- PROVIDED DATA
══════
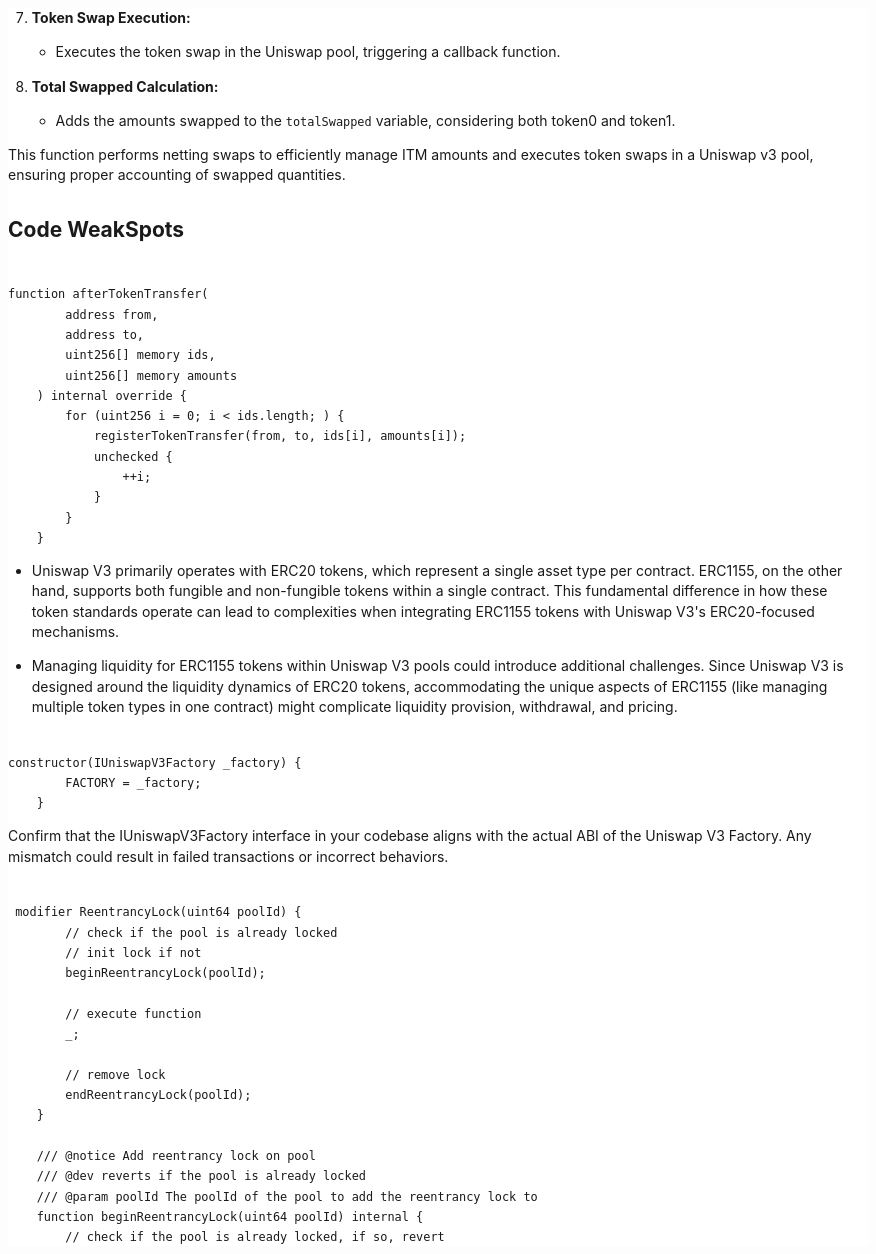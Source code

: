 7. **Token Swap Execution:**
   - Executes the token swap in the Uniswap pool, triggering a callback function.

8. **Total Swapped Calculation:**
   - Adds the amounts swapped to the `totalSwapped` variable, considering both token0 and token1.

This function performs netting swaps to efficiently manage ITM amounts and executes token swaps in a Uniswap v3 pool, ensuring proper accounting of swapped quantities.

## Code WeakSpots

```solidity

function afterTokenTransfer(
        address from,
        address to,
        uint256[] memory ids,
        uint256[] memory amounts
    ) internal override {
        for (uint256 i = 0; i < ids.length; ) {
            registerTokenTransfer(from, to, ids[i], amounts[i]);
            unchecked {
                ++i;
            }
        }
    }

```
- Uniswap V3 primarily operates with ERC20 tokens, which represent a single asset type per contract. ERC1155, on the other hand, supports both fungible and non-fungible tokens within a single contract. This fundamental difference in how these token standards operate can lead to complexities when integrating ERC1155 tokens with Uniswap V3's ERC20-focused mechanisms.

- Managing liquidity for ERC1155 tokens within Uniswap V3 pools could introduce additional challenges. Since Uniswap V3 is designed around the liquidity dynamics of ERC20 tokens, accommodating the unique aspects of ERC1155 (like managing multiple token types in one contract) might complicate liquidity provision, withdrawal, and pricing.

```solidity

constructor(IUniswapV3Factory _factory) {
        FACTORY = _factory;
    }

```
Confirm that the IUniswapV3Factory interface in your codebase aligns with the actual ABI of the Uniswap V3 Factory. Any mismatch could result in failed transactions or incorrect behaviors.

```solidity

 modifier ReentrancyLock(uint64 poolId) {
        // check if the pool is already locked
        // init lock if not
        beginReentrancyLock(poolId);

        // execute function
        _;

        // remove lock
        endReentrancyLock(poolId);
    }

    /// @notice Add reentrancy lock on pool
    /// @dev reverts if the pool is already locked
    /// @param poolId The poolId of the pool to add the reentrancy lock to
    function beginReentrancyLock(uint64 poolId) internal {
        // check if the pool is already locked, if so, revert
```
══════
Say how many lines in the data include the string "tokens", giving the number alone.

2